■ Goal of the exercise ■
Would you return the lines that run from the start of the data below to the line with "- **Staff meeting**", both included, exactly as written and without pictures?

■ Records for this exercise ■
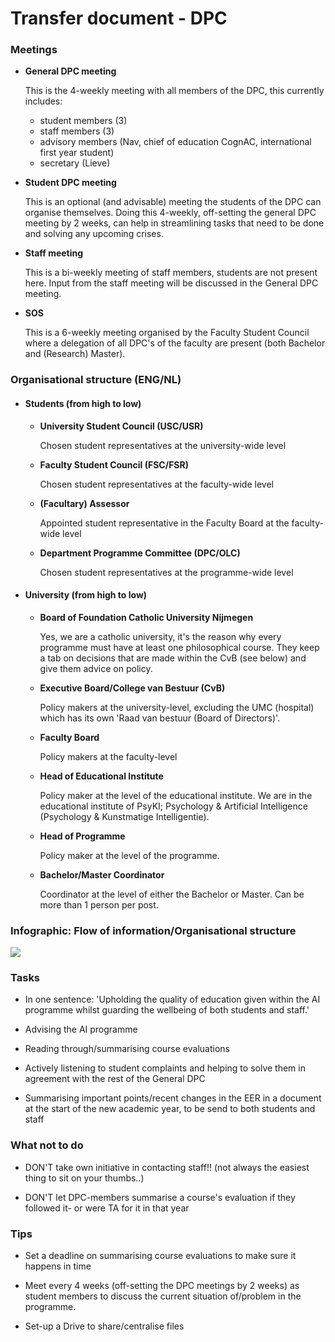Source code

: # Transfer document - DPC

### Meetings

- **General DPC meeting**

    This is the 4-weekly meeting with all members of the DPC, this currently includes: 
    - student members (3)
    - staff members (3)
    - advisory members (Nav, chief of education CognAC, international first year student)
    - secretary (Lieve)

- **Student DPC meeting**

    This is an optional (and advisable) meeting the students of the DPC can organise themselves. Doing this 4-weekly, off-setting the general DPC meeting by 2 weeks, can help in streamlining tasks that need to be done and solving any upcoming crises.

- **Staff meeting**

    This is a bi-weekly meeting of staff members, students are not present here. Input from the staff meeting will be discussed in the General DPC meeting.

- **SOS**

    This is a 6-weekly meeting organised by the Faculty Student Council where a delegation of all DPC's of the faculty are present (both Bachelor and (Research) Master).

### Organisational structure (ENG/NL)

- #### Students (from high to low)

    - **University Student Council (USC/USR)**
        
        Chosen student representatives at the university-wide level

    - **Faculty Student Council (FSC/FSR)**
        
        Chosen student representatives at the faculty-wide level

    - **(Facultary) Assessor**

        Appointed student representative in the Faculty Board at the faculty-wide level

    - **Department Programme Committee (DPC/OLC)**

        Chosen student representatives at the programme-wide level

- #### University (from high to low)
    
    - **Board of Foundation Catholic University Nijmegen**

        Yes, we are a catholic university, it's the reason why every programme must have at least one philosophical course. They keep a tab on decisions that are made within the CvB (see below) and give them advice on policy.

    - **Executive Board/College van Bestuur (CvB)**

        Policy makers at the university-level, excluding the UMC (hospital) which has its own 'Raad van bestuur (Board of Directors)'.

    - **Faculty Board**

        Policy makers at the faculty-level

    - **Head of Educational Institute**

        Policy maker at the level of the educational institute. We are in the educational institute of PsyKI; Psychology & Artificial Intelligence (Psychology & Kunstmatige Intelligentie).

    - **Head of Programme**

        Policy maker at the level of the programme.

    - **Bachelor/Master Coordinator**

        Coordinator at the level of either the Bachelor or Master. Can be more than 1 person per post. 

### Infographic: Flow of information/Organisational structure

![][DPC - flow information & organisation uni]

### Tasks

- In one sentence: 'Upholding the quality of education given within the AI programme whilst guarding the wellbeing of both students and staff.'

- Advising the AI programme

- Reading through/summarising course evaluations

- Actively listening to student complaints and helping to solve them in agreement with the rest of the General DPC

- Summarising important points/recent changes in the EER in a document at the start of the new academic year, to be send to both students and staff

### What not to do

- DON'T take own initiative in contacting staff!! (not always the easiest thing to sit on your thumbs..)

- DON'T let DPC-members summarise a course's evaluation if they followed it- or were TA for it in that year

### Tips

- Set a deadline on summarising course evaluations to make sure it happens in time

- Meet every 4 weeks (off-setting the DPC meetings by 2 weeks) as student members to discuss the current situation of/problem in the programme.

- Set-up a Drive to share/centralise files

<!--  -->
[DPC - flow information]: Dpc-flowOfInfo_onlyFlow.png
[DPC - organisation uni]: Dpc-flowOfInfo_onlyOrganisation.png
[DPC - flow information & organisation uni]: Dpc-flowOfInfo.png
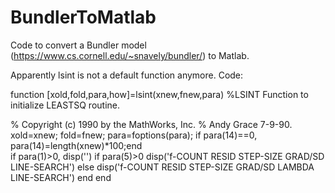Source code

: BundlerToMatlab
===============

Code to convert a Bundler model (https://www.cs.cornell.edu/~snavely/bundler/) to Matlab.


Apparently lsint is not a default function anymore. Code:

function [xold,fold,para,how]=lsint(xnew,fnew,para) 
%LSINT	Function to initialize LEASTSQ routine. 
 
%	Copyright (c) 1990 by the MathWorks, Inc. 
%	Andy Grace 7-9-90. 
xold=xnew; 
fold=fnew; 
para=foptions(para); 
if para(14)==0, para(14)=length(xnew)*100;end  
if para(1)>0, 
	disp('') 
	if para(5)>0 
	disp('f-COUNT      RESID    STEP-SIZE      GRAD/SD  LINE-SEARCH') 
else 
	disp('f-COUNT      RESID    STEP-SIZE      GRAD/SD        LAMBDA LINE-SEARCH') 
	end 
end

■ Response to this task ■
Source code

: # Transfer document - DPC

### Meetings

- **General DPC meeting**

    This is the 4-weekly meeting with all members of the DPC, this currently includes: 
    - student members (3)
    - staff members (3)
    - advisory members (Nav, chief of education CognAC, international first year student)
    - secretary (Lieve)

- **Student DPC meeting**

    This is an optional (and advisable) meeting the students of the DPC can organise themselves. Doing this 4-weekly, off-setting the general DPC meeting by 2 weeks, can help in streamlining tasks that need to be done and solving any upcoming crises.

- **Staff meeting**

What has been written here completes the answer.